Pawlak: tej władzy brakuje umiejętności zarządzania
- W bieżącej perspektywie finansowej te dopłaty będą na poziomie porównywalnym do tego, jaki udało się wynegocjować w Kopenhadze (w 2002 roku przed wstąpieniem Polski do UE - red.), dwa razy więcej niż wówczas Unia Europejska proponowała. Teraz okazuje się, że te podstawowe dopłaty bezpośrednie zostały obniżone o połowę. To pokazuje, że tej władzy brakuje umiejętności zarządzania - mówił przewodniczący Rady Naczelnej PSL.
- To samo dotyczy przykładu z ostatnich dni związanego z energią odnawialną. Wyłączano instalacje fotowoltaiczne, wiatraki, bo okazało się, że energii z OZE jest za dużo. W wielu krajach są już specjalne aplikacje pozwalające w gospodarstwach domowych wykorzystywać tę energię, gdy ona jest tańsza. Wiele zakładów przemysłowych z chęcią przystąpiłoby do takiego programu, żeby można byłoby kupić tańszą energię, kiedy jest jej nadmiar w sieci - powiedział Pawlak, który dodał, że "brakuje dobrego zarządzania".
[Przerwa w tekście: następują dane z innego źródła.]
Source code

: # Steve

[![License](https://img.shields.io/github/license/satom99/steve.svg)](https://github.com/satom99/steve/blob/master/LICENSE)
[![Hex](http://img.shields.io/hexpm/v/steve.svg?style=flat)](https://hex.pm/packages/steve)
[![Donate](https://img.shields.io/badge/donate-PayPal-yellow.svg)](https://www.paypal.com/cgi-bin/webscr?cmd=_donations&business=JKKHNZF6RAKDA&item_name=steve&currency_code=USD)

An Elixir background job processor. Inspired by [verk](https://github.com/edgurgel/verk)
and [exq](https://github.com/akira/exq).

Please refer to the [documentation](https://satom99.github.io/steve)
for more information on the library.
- Tu nie chodzi o żadne sieci energetyczne, wielkie inwestycje, tylko o umiejętność rozplanowania produkcji w czasie i zaoferowania odpowiednich dynamicznych taryf energetycznych. Jeszcze raz powtórzę, że Polsce potrzebny jest dobry gospodarz - podkreślił.
Jarubas: w sprawie Tuska prokuratura chce gonić króliczka, a nie go złapać
Politycy PSL pytani byli także o komentarz do informacji o tym, że warszawska prokuratura okręgowa wszczęła śledztwo w sprawie przekroczenia uprawnień w 2014 roku przez ówczesnego premiera Donalda Tuska. Zawiadomienie w listopadzie zeszłego roku złożył Marek Falenta i odnosiło się ono do kontroli w spółce Składy Węgla. Prokuratura w oświadczeniu przesłanym TVN24 zastrzegła, że postępowanie nie jest prowadzone "przeciwko" Tuskowi, a "w sprawie". Jak czytamy, prokuratura "na tym etapie nie przesądza dalszego biegu postępowania, jak też nie planuje przesłuchiwać w postępowaniu Donalda Tuska".
- Klasyczny przykład operacji propagandowej. W starych czasach mówiono o zarzutach dotyczących kradzieży roweru. "Nie wiadomo, czy on ukradł rower, czy jemu ukradziono rower". Wiemy, że prokuratura prowadzi śledztwo, ale że dotyczy to ukrócenia procederu importu rosyjskiego węgla do Polski, ten szczegół jest już słabo słyszalny - powiedział Pawlak.
- Prokuratura dysponuje tymi materiałami już od 2017 roku. Nie przedstawiła zarzutów, tylko na nowo podejmuje działanie, po to aby "gonić królika, a nie go złapać". Chodzi o cel polityczny, jestem przekonany, że w tych materiałach nic obciążającego nie ma - dodał Jarubas.